Fair Trade: Galeria Luisa Strina

Apresentação

O artista apresenta uma série de bordados feitos em colaboração com Luisa Strina e outras obras inéditas. A exposição acontece no novo espaço da galeria: Rua Padre João Manuel, 755 Em seu trabalho, Alexandre da Cunha se apropria de objetos, materiais e citações oriundos de registros tradicionalmente distintos para transformá-los através de um processo de colagem de diferentes elementos. Esta operação geralmente parte de objetos mundanos encontrados num cotidiano qualquer, que são apropriados, recombinados e finalmente inseridos em uma nova hierarquia de valor. Ao trazer estes objetos para dentro do universo da arte, o artista os destitui de sua função original, ao mesmo tempo em que levanta questões relativas a valor, circulação, intencionalidade, entre outras.
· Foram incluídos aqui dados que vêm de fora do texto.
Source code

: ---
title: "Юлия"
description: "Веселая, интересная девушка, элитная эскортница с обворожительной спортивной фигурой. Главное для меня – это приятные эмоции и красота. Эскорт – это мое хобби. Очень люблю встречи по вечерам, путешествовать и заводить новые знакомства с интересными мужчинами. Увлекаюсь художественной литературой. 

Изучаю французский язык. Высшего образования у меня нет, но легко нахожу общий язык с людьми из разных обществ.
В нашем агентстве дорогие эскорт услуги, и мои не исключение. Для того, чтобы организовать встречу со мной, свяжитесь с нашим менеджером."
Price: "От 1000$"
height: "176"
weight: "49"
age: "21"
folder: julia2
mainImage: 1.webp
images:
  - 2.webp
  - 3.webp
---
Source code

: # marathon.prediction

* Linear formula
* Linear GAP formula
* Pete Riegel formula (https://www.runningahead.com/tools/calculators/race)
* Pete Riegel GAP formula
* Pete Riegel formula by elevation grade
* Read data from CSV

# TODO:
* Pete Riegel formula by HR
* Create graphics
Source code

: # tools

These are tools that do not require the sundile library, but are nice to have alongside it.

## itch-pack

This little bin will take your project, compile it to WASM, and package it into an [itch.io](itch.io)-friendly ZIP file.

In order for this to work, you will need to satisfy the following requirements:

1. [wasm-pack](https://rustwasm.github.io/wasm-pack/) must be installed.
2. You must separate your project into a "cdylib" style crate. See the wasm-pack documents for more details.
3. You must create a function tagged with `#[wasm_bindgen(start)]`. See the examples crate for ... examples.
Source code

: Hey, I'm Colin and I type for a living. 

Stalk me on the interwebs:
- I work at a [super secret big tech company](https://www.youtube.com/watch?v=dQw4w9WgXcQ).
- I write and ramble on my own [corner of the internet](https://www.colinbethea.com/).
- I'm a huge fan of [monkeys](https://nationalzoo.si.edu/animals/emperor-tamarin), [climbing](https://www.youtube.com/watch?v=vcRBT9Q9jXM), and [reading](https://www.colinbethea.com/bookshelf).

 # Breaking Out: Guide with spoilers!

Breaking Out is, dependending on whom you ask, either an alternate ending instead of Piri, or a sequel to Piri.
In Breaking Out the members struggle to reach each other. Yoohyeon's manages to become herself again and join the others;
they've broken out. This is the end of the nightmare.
Em muitos casos, faz também alusões a estilos ou movimentos específicos já estabelecidos dentro da história da arte ocidental oficial, promovendo, com humor (auto)-crítico, um curto-circuito de hierarquias.

Nos bordados reunidos na exposição Fair trade, encontramos justamente este procedimento de colagem, que envolve desde o título da mostra até a complexa rede de referências que esses trabalhos ativam. Fair trade, ou “comércio justo” é um selo que vem sendo cada vez mais utilizado nos países chamados desenvolvidos para designar os produtos adquiridos de países emergentes a preços sustentáveis, em que o produtor recebe uma remuneração considerada adequada, com o intuito de corrigir a exploração promovida pelo comércio internacional convencional. Neste caso, o artista coloca sua própria galerista, Luisa Strina, no papel de produtora: foi ela quem confeccionou manualmente, ao longo de dois anos, um a um, os bordados exibidos nesta mostra. Não se trata aqui, contudo, de uma mera tentativa de inverter uma determinada relação de poder ou de apontar para uma suposta relação de exploração entre galerista e artista – pois este seria um caminho muito simplista dentro da intrincada rede de relações que permeia o circuito da arte contemporânea hoje -, mas de uma operação muito mais complexa que promove uma confusão entre os vários papéis que ela passa a assumir: artesã, artista, galerista, assistente de artista.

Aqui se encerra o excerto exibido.